E lá fui eu assistir O Avarento. Confesso que, principalmente, para ver em cena alguns amigos, colegas de profissão. Elison Couto, antigo colega de  vários elencos; Plínio Marcos, velho companheiro de Depósito de Teatro; e Lúcia Bendatti, ou Lucinha para os íntimos, a quem já tive oportunidade de dirigir em Boca de Ouro. Ainda bem que todos meus amigos estão muito bem na peça (o quê não dá pra se dizer de todo o elenco). Plínio, que está entrando agora, e Elison, apenas corretos. Nem sempre suas gags se traduzem em risadas da platéia. Mas, Lucinha está matando a pau. Tira excelente partido de sua personagem, e não tem chute disperdiçado. Bola na rede. Joga com a platéia, dá uma que outra apeladinha, mas faz o público rir, o que, afinal de contas, é o fundamento da comédia. A peça é dirigida por Gilberto Fonseca, que optou por fazer uma peça de Molière como se estivéssemos vivendo na época de Molière. Uma espécie de reconstituição arqueológica. Figurinos de época, salamaleques à la Luís XIV, e mais um conjunto de velharias que contaminam a interpretação dos atores e engessam o espetáculo deixando-o com sabor de mofo. A encenação não resistiria uma ánalise mais aprofundada. O texto é datado e previsível. Se agrada ao público talvez seja porque eles (a platéia) também tenha em seu imaginário o teatro feito na época de Molière, ou no máximo, um teatro do século XIX. É bonito de se ver, mas cansa na primeira meia hora porque se sabe que vai continuar assim até o final. De minha parte, deixaria Molière descansando nas glórias do passado.

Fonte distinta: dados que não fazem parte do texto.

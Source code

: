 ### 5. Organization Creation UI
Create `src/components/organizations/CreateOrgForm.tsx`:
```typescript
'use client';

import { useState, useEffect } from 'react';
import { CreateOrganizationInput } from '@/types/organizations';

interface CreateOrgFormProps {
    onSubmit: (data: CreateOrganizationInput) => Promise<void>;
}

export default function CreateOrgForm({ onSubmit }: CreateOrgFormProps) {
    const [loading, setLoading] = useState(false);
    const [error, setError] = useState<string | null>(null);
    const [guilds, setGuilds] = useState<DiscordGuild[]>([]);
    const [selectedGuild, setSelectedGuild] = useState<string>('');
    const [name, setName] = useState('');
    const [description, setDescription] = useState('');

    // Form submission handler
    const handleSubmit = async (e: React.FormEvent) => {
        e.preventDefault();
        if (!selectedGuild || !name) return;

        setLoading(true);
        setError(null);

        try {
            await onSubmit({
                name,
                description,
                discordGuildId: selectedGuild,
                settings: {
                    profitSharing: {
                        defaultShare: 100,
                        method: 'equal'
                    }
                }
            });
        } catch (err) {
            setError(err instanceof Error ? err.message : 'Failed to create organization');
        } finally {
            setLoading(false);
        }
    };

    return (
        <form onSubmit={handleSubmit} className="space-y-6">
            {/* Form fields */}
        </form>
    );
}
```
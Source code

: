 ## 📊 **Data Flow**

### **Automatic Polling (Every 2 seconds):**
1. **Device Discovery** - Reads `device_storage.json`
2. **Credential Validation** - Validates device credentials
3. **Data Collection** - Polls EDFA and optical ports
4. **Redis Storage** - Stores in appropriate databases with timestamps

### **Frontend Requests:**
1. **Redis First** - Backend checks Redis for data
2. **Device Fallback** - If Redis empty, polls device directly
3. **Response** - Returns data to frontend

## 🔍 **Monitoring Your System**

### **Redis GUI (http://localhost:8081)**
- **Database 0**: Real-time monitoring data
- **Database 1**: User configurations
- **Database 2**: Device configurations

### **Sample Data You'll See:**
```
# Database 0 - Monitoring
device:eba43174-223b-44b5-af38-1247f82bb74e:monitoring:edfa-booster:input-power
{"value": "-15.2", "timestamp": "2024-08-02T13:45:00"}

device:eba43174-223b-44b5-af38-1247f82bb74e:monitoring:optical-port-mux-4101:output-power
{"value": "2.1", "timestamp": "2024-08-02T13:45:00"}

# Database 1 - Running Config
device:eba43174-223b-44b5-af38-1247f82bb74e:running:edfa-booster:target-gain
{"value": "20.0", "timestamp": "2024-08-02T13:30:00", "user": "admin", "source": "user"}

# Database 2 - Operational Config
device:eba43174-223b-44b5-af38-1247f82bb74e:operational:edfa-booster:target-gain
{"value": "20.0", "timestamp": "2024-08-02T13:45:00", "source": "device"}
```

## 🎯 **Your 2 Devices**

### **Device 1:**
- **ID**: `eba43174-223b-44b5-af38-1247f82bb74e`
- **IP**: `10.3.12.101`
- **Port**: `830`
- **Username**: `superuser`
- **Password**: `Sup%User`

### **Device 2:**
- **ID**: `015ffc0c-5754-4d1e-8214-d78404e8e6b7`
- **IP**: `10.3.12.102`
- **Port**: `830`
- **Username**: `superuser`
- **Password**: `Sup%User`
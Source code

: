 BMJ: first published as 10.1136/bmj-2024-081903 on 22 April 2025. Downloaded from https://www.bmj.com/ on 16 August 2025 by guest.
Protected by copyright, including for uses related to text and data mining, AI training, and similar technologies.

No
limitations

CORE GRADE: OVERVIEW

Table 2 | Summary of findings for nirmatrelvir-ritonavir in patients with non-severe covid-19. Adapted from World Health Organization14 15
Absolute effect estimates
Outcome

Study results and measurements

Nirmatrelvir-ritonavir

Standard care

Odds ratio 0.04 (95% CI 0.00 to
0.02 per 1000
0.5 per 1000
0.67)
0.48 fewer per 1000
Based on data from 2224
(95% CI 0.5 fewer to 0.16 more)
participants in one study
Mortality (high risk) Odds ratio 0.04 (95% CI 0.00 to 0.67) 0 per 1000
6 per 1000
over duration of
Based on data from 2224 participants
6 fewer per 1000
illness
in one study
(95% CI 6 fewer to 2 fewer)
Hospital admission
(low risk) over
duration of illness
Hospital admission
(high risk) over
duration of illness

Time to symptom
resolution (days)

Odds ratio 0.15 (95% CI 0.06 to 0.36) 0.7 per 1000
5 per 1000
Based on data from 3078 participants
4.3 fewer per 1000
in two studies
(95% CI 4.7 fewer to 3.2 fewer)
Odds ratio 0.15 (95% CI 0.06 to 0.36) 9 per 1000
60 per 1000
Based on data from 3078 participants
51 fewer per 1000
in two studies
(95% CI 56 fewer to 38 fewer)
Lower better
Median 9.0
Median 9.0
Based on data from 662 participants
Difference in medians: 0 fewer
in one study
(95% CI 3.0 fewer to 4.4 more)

AO SUCESSO COM JOÃO DE RICARDO

A performance se chama Homem que não Vive da Glória do Passado. O performer é o ator e diretor João de Ricardo. Cheio de idéias, com uma corajosa exposição, alguns textos bons e alguns momentos ótimos. O novo e o velho misturados numa busca fragmentada, enganadora e cheia de perguntas sem respostas. Provocante, sim. Lá pelas tantas cansei. Já estava de bom tamanho. Trabalho arriscado e, com certeza, polêmico. Mas, uma das características da arte é justamente esta: provocar polêmicas. Eu curti.

CHAPEUZINHO AMARELO

A primeira peça que assisti ao voltar de férias foi Chapeuzinho Amarelo. Já tinha visto esta história do Chico Buarque, há algunas anos atrás, encenada pelo Dilmar Messias. Era tão boa quanto tudo que o Dilmar faz para crianças. Mas esta montagem que vi agora assinada pelo Paulo Guerra foi uma boa surpresa. Surpresa porque não parece peça do Paulo Guerra. Há anos que este diretor se dedica ao teatro infantil com peças mais ou menos comerciais, que repetem mais ou menos a mesma fórmula. Desta vez está diferente. Mais inteligente, mais moderno. Senti a mão dos atores se metendo na concepção da peça. Aliás, o trio está ótimo, bem afinado e ágeis nas marcações corporais que recheiam o espetáculo. Apesar da interpretação idiotizante de crianças de peça infantil, os três atores agradam as crianças da platéia. A historinha é meio babaca. Já é no original do Chico, e continua na adaptação de Artur José Pinto. É pretensamente inteligente. Mas, sou mais Perrault. Mas não do que escrevo invalida a peça, que muito agradável e divertida.